--- DATA FOR THE TASK Enclosed Below ---

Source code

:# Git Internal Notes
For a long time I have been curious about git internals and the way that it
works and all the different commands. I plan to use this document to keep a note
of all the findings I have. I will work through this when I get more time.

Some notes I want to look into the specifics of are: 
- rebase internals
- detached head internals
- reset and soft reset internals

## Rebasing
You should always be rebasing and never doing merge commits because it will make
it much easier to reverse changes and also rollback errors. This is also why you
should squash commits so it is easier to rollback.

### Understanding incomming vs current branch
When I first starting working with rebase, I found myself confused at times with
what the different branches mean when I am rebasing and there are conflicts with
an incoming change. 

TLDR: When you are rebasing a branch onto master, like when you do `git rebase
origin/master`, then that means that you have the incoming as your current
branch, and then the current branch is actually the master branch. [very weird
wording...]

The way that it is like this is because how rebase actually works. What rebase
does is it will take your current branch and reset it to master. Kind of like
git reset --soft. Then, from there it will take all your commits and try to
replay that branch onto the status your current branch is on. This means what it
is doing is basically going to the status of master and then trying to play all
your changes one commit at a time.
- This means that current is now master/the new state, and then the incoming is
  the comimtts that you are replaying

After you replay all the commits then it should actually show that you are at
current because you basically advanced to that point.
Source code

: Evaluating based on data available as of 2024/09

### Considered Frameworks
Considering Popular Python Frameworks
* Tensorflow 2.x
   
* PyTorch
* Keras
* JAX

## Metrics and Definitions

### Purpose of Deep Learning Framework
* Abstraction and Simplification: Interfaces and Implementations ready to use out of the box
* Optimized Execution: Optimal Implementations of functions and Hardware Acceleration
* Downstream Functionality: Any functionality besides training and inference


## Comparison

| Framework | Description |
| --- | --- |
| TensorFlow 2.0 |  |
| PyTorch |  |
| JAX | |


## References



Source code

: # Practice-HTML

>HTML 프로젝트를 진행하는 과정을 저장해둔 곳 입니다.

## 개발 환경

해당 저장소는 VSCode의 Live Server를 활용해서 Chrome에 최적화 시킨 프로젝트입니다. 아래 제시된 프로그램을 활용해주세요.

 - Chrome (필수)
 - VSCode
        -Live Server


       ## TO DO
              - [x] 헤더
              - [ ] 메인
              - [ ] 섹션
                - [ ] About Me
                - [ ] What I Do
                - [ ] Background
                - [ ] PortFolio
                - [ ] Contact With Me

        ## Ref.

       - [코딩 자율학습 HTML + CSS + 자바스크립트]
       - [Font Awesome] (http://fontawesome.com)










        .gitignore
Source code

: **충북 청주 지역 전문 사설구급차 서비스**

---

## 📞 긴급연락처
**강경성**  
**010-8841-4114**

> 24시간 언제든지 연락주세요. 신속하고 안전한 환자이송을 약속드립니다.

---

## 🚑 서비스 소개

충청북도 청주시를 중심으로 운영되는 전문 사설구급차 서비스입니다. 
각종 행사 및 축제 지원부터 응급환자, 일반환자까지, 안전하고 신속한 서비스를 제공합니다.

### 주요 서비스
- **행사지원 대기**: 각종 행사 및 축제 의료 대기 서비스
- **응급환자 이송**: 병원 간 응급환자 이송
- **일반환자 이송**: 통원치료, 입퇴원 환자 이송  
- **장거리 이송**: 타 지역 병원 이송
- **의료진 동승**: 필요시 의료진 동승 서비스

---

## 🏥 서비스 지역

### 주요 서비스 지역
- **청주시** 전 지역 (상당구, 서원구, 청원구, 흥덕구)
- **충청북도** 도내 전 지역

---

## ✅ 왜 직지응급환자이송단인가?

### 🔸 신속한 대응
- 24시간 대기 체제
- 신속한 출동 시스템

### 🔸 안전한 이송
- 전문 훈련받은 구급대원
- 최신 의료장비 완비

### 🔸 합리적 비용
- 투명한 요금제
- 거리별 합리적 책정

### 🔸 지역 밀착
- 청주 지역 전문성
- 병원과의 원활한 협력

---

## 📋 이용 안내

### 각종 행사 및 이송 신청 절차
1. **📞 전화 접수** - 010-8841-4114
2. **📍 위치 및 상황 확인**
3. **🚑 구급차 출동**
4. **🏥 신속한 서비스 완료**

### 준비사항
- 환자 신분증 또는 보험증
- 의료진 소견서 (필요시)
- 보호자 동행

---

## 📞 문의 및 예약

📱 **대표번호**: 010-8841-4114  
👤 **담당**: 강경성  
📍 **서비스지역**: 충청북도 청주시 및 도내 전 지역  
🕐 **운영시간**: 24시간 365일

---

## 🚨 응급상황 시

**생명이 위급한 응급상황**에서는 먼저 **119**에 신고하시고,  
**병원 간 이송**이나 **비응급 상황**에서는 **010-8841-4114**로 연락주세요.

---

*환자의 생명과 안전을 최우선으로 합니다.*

--- End of Enclosed DATA FOR THE TASK ---
--- DATA FOR THE TASK Enclosed Below ---

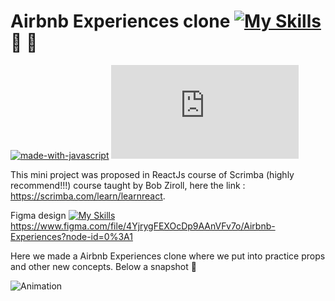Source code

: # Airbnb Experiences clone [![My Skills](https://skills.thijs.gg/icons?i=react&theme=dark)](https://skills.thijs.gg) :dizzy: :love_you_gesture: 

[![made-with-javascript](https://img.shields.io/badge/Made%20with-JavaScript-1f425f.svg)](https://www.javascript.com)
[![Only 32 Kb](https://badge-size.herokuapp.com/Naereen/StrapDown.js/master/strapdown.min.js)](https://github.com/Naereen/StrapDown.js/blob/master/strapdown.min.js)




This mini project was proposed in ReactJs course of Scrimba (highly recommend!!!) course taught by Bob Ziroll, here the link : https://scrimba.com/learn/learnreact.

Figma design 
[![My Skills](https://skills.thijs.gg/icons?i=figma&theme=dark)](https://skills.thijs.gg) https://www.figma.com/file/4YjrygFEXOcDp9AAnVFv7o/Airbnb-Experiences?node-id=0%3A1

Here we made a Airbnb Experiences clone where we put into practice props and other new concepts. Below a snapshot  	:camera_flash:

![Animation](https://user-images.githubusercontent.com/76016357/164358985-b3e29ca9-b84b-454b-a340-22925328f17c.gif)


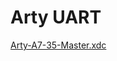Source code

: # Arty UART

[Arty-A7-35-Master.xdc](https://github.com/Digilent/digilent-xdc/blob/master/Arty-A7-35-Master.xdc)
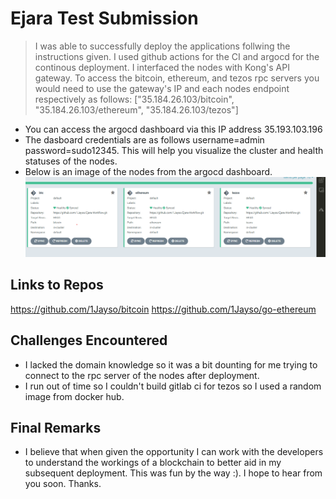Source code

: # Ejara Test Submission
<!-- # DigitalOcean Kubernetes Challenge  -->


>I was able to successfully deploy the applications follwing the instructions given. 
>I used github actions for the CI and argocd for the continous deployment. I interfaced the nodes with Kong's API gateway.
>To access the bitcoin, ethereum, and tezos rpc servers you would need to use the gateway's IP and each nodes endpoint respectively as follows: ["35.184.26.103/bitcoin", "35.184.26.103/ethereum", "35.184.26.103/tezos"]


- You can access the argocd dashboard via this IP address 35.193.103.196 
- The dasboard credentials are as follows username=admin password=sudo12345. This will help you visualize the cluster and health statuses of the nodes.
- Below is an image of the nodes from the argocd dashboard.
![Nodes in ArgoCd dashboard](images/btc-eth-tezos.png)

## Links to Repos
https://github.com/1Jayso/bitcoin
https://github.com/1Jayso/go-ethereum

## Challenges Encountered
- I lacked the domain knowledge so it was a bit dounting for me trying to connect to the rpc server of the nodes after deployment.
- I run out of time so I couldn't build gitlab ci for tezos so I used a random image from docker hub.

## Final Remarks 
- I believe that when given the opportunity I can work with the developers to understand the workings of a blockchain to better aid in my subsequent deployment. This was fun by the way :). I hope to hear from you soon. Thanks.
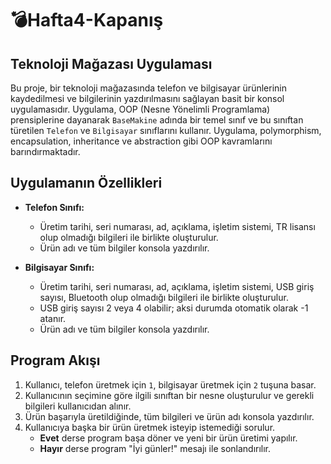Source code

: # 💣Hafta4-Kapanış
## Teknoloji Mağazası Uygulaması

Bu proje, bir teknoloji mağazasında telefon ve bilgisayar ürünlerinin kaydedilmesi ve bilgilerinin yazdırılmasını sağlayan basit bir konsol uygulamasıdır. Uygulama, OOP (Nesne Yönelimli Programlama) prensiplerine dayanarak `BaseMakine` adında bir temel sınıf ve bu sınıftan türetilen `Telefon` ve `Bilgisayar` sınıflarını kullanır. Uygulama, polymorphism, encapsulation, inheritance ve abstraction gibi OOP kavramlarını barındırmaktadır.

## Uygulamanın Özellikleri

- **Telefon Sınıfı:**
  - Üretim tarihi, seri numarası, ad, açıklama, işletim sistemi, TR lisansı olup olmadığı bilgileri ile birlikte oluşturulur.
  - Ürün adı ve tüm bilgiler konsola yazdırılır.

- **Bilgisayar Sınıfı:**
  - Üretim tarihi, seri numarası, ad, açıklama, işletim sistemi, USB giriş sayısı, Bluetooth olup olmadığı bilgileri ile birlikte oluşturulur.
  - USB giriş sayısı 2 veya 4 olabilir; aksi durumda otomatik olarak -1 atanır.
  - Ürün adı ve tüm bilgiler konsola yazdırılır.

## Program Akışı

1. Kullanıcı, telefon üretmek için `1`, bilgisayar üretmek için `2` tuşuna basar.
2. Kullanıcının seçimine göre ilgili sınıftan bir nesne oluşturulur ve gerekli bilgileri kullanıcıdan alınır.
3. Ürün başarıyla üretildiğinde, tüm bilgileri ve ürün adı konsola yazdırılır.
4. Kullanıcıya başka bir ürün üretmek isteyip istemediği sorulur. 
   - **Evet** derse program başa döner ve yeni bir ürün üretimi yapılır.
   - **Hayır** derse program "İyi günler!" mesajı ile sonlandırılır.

--- End of Enclosed DATA FOR THE TASK ---
--- DATA FOR THE TASK Enclosed Below ---

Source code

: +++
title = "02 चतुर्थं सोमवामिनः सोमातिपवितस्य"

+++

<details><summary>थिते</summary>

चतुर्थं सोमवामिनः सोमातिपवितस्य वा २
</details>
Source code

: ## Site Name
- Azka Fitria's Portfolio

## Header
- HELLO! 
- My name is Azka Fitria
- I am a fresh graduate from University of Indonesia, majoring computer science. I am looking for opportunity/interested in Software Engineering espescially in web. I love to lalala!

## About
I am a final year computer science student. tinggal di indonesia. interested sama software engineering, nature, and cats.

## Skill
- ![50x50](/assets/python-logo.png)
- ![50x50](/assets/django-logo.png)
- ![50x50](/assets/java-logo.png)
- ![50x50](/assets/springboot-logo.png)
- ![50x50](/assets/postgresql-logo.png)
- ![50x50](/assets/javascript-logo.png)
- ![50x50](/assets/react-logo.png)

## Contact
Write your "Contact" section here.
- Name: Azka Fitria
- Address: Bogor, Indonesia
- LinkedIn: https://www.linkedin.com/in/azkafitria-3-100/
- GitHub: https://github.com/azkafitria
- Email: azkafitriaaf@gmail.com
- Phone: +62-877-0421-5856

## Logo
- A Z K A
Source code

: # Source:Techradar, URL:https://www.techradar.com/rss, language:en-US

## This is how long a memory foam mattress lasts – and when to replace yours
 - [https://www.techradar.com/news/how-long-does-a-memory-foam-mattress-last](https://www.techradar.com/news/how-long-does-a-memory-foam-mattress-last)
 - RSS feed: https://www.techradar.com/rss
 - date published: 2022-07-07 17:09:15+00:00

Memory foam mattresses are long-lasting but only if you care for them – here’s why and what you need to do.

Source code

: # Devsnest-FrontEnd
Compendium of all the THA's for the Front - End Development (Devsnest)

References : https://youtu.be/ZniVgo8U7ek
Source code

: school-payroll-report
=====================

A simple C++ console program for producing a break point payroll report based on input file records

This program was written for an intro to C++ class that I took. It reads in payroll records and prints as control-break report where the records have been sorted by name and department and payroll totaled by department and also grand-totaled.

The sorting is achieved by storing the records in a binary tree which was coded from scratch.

--- End of Enclosed DATA FOR THE TASK ---

▶ **REQUIREMENT**:
Tell how many lines in the records above carry the word "Live". Only the number should appear in the reply.

▶ **TASK RESULT**:
2